RFC: Electrolysis manifesto: Chrome never blocks on content

Discussion:

Chris Jones

2010-04-23 07:22:43 UTC

tl;dr
o The biggest win for e10s on mobile is UI perceived responsiveness
o We lose that if chrome can block on content
o There's perhaps been some confusion about reentrant vs.
non-reentrant synchronous messaging
- non-reentrant synchronous messaging is perfectly OK content-->chrome
- reentrant is not, because it potentially blocks chrome on content
o Therefore, abolish chrome blocking on content, including reentrant
synchronous messages from content-->chrome
o (Jetpacks and debuggers are not being discussed)

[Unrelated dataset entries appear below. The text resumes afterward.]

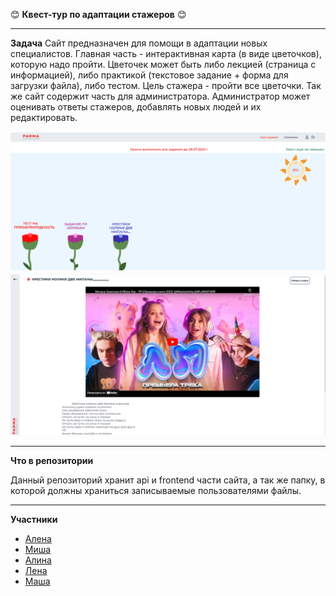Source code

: :blush: **Квест-тур по адаптации стажеров** :blush:

---

**Задача**
Сайт предназначен для помощи в адаптации новых специалистов. Главная часть - интерактивная карта (в виде цветочков), которую надо пройти. Цветочек может быть либо лекцией (страница с информацией), либо практикой (текстовое задание + форма для загрузки файла), либо тестом. Цель стажера - пройти все цветочки. 
Так же сайт содержит часть для администратора. Администратор может оценивать ответы стажеров, добавлять новых людей и их редактировать.

 ![цветы](https://github.com/knobbloch/Quest-tour/blob/main/docs/%D0%BA%D0%B0%D1%80%D1%82%D0%B0.PNG)
 ![миланы](https://github.com/knobbloch/Quest-tour/blob/main/docs/%D0%BC%D0%B8%D0%BB%D0%B0%D0%BD%D1%8B.PNG)

---
**Что в репозитории**

Данный репозиторий хранит api и frontend части сайта, а так же папку, в которой должны храниться записываемые пользователями файлы.

---


**Участники**
- [Алена](https://github.com/alenocyberlox3000)
- [Миша](https://github.com/Facenip)
- [Алина](https://github.com/KosichkaCheese)
- [Лена](https://github.com/jalences)
- [Маша](https://github.com/knobbloch)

(Spawned off from jduell's post in m.d.t.dom. I think we should discuss
the "what" before the "how".)

Let's start from first principles: we want e10s for mobile Firefox
mainly because by running chrome and content code in separate processes,
the chrome UI can stay responsive even if content isn't. e10s achieves
this by giving chrome and content separate event loops. Chrome can
process input events in its event loop without being delayed by content.
We might even be able to put a rough upper bound on how long chrome
takes before responding to arbitrary input; in fact, establishing and
minimizing such an upper bound should be an explicit goal IMHO.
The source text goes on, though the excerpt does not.